The approval of Vyvgart Hytrulo comes after a successful Phase III clinical trial, ADAPT-SC (NCT04818671), in which Vyvgart Hytrulo demonstrated a total IgG reduction of 66.4% from baseline, compared to the 62.2% for the IV Vyvgart, and a comparable safety profile. All the other secondary endpoints were also met during the trial.

Since 2022, Vyvgart has been in direct competition with AstraZeneca’s Ultomiris, a next-generation IV C5 complement inhibitor, as both agents exhibit strong efficacy profiles. While IV Ultomiris has a more convenient dosing regimen than IV Vyvgart (Ultomiris is administered every eight weeks while Vyvgart is administered once per week for four weeks and then based on the patient’s clinical response), Vyvgart exhibits a better safety profile, as Ultomiris comes with a boxed warning for serious meningococcal infections. The approval of a subcutaneous formulation of Vyvgart has the potential to significantly skyrocket the drug ahead of its competition by making the treatment more convenient for patients. However, Vyvgart may not always have this advantage. Ultomiris has been approved for subcutaneous use in paroxysmal nocturnal haemoglobinuria and atypical haemolytic uremic syndrome, therefore it can be expected that AstraZeneca will also seek approval in the MG indication.

Key opinion leaders (KOLs) previously interviewed by GlobalData expressed their discontent regarding the limited administration routes available for patients with MG; most of the agents administered to patients with refractory generalised MG are intravenous and need to be administered at rigorous time intervals. This can cause significant disruption to patients’ lives, as most of the agents approved for the treatment of MG require regular and frequent administration. The approval of Vyvgart Hytrulo is therefore a significant event for patients diagnosed with generalised MG, tackling a major unmet need in the disease space.

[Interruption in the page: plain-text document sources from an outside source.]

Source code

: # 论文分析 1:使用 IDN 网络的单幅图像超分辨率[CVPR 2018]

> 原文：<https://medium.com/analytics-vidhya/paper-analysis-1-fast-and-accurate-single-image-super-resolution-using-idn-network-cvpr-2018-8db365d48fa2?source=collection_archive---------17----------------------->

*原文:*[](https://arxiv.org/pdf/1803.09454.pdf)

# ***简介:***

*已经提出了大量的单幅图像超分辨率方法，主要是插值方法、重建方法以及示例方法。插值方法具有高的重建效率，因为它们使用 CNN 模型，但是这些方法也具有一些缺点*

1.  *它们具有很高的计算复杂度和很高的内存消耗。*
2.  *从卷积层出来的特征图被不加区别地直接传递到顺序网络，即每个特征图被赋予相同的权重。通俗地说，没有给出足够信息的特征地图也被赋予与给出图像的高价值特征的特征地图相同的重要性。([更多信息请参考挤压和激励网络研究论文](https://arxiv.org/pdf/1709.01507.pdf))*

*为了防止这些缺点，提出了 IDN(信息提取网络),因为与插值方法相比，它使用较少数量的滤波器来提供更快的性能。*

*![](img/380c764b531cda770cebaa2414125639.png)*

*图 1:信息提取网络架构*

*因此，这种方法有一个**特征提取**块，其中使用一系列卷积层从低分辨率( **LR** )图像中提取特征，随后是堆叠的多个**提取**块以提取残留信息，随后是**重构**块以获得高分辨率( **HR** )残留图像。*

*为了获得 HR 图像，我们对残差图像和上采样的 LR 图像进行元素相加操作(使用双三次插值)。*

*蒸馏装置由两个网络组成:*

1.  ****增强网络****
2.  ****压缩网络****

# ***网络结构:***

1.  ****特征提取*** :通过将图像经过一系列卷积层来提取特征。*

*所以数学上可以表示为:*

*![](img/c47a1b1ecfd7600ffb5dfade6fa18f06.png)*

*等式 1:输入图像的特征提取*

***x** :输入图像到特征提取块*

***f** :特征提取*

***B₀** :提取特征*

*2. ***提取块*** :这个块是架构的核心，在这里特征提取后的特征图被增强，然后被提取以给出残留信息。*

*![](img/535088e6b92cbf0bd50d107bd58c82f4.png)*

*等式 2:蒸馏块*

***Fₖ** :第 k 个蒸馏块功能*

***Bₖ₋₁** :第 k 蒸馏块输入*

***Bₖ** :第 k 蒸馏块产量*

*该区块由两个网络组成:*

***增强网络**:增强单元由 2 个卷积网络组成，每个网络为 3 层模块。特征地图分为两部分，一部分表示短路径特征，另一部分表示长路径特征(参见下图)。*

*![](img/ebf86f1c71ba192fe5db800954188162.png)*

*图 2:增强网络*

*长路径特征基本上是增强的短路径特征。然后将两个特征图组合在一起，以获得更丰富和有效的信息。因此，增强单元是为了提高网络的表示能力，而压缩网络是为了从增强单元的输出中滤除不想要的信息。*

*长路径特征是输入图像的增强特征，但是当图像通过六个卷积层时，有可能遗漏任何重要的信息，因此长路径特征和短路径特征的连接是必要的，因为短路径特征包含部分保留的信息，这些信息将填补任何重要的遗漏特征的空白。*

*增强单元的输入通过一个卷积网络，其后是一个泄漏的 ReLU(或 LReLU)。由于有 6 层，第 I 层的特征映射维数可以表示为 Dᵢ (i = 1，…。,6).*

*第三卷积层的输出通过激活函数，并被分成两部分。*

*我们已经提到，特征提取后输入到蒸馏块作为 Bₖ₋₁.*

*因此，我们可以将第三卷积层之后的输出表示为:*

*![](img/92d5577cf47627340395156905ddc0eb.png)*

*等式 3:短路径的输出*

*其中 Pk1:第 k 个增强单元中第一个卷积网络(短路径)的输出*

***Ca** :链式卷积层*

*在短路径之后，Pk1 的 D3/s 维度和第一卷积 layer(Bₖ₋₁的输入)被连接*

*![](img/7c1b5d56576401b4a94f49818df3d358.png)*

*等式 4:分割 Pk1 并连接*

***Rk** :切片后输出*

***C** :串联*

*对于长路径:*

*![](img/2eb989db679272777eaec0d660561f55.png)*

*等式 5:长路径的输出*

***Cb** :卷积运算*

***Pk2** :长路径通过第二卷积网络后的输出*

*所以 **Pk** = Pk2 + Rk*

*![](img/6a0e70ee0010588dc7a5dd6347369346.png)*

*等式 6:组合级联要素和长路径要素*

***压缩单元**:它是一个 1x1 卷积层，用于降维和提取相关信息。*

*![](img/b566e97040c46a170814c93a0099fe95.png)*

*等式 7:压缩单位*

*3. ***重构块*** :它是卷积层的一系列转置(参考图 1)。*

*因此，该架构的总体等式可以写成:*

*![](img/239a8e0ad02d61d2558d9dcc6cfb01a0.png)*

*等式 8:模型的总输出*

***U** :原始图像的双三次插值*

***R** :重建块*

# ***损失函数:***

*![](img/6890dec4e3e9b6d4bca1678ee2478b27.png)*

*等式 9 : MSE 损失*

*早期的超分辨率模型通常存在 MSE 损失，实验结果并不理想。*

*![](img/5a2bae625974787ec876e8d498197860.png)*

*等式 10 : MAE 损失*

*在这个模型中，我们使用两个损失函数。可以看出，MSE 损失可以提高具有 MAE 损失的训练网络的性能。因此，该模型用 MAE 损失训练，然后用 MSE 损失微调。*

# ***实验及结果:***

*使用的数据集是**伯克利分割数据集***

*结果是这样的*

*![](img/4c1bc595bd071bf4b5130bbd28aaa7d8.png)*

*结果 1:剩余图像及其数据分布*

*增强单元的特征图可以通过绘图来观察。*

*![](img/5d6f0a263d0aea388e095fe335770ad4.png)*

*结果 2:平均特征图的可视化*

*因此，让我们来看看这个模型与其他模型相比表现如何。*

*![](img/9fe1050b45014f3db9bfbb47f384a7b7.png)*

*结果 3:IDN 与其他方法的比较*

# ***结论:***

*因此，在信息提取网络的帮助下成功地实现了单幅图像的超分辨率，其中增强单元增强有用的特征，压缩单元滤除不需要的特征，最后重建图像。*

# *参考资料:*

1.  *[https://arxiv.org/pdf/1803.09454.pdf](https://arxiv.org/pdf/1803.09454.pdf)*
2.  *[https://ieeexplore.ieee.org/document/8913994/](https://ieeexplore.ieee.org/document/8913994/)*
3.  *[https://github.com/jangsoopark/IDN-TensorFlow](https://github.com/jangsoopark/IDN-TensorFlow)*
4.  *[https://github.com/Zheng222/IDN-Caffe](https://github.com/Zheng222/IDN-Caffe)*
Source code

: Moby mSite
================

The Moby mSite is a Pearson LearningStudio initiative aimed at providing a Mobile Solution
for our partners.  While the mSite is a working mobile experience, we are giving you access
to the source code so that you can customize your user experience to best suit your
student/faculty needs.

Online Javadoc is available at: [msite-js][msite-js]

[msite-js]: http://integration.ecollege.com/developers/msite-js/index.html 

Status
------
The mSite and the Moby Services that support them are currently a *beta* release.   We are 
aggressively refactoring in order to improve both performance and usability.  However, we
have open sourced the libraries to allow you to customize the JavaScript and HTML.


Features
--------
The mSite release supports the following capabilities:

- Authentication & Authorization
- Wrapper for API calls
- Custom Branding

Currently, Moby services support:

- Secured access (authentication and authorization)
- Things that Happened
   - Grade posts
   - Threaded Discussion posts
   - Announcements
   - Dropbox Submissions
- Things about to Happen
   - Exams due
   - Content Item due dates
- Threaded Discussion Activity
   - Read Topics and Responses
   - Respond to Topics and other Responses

In regard to the pricing, Argenx indicated that Vyvgart Hytrulo will be in line with the pricing of IV Vyvgart, which is currently priced at around $225,000 per year on the US market. In comparison, Ultomiris is priced at around $458,000 per year. The lower price of Vyvgart in comparison to its competition is an advantage for Argenx, making it more likely that insurance providers will reimburse the cost. A decision on the marketing authorisation for the use of Vyvgart Hytrulo in the European market is expected by the end of 2023 and in Japan in Q1 2024.